▶ [Required action]
Going line by line through the data below, how many lines contain the word "effects"? Give only the number.

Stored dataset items

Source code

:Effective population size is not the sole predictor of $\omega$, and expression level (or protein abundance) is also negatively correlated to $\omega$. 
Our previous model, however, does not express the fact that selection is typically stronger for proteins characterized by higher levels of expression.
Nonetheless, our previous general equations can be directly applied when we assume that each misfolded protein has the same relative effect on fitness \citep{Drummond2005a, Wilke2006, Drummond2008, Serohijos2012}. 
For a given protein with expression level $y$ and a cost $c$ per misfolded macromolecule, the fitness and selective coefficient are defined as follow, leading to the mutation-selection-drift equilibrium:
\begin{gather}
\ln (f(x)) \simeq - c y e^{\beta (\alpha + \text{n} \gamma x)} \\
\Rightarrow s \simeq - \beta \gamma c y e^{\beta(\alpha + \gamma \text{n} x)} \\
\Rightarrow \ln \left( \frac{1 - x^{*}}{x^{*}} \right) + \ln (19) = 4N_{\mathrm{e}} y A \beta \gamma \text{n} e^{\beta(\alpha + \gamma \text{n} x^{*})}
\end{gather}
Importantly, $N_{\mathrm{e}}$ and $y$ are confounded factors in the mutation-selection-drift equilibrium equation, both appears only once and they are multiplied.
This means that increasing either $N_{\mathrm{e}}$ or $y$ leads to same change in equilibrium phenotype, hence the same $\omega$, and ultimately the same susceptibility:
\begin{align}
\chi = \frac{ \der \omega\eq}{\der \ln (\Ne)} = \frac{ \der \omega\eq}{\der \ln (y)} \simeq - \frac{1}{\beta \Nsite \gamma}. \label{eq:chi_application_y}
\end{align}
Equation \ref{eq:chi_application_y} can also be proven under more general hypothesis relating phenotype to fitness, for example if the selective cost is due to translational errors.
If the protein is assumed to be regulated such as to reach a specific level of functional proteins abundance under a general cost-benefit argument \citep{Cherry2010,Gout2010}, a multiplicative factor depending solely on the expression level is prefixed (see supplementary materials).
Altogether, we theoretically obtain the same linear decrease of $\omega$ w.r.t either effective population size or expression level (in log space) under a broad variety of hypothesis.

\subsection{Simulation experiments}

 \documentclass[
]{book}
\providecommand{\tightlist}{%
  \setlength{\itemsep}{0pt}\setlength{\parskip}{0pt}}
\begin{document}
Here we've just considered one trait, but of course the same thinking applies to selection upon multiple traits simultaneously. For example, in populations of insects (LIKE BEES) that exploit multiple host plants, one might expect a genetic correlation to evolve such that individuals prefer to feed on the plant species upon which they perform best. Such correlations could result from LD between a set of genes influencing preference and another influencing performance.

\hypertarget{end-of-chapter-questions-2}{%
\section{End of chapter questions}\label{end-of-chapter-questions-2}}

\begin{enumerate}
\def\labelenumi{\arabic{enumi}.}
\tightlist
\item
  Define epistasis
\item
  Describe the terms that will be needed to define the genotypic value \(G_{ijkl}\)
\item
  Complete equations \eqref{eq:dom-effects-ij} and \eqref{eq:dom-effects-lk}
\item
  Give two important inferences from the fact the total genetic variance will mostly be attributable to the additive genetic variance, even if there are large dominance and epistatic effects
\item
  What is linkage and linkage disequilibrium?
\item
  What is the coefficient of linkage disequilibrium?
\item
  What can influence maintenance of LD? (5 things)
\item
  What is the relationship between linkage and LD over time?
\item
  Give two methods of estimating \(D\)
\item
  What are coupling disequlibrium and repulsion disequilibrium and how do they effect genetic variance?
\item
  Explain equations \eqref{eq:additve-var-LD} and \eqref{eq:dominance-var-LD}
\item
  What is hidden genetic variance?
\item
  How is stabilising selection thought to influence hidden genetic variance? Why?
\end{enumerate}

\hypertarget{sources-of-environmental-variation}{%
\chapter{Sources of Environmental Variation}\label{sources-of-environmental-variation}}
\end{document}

▶ [Task result]
2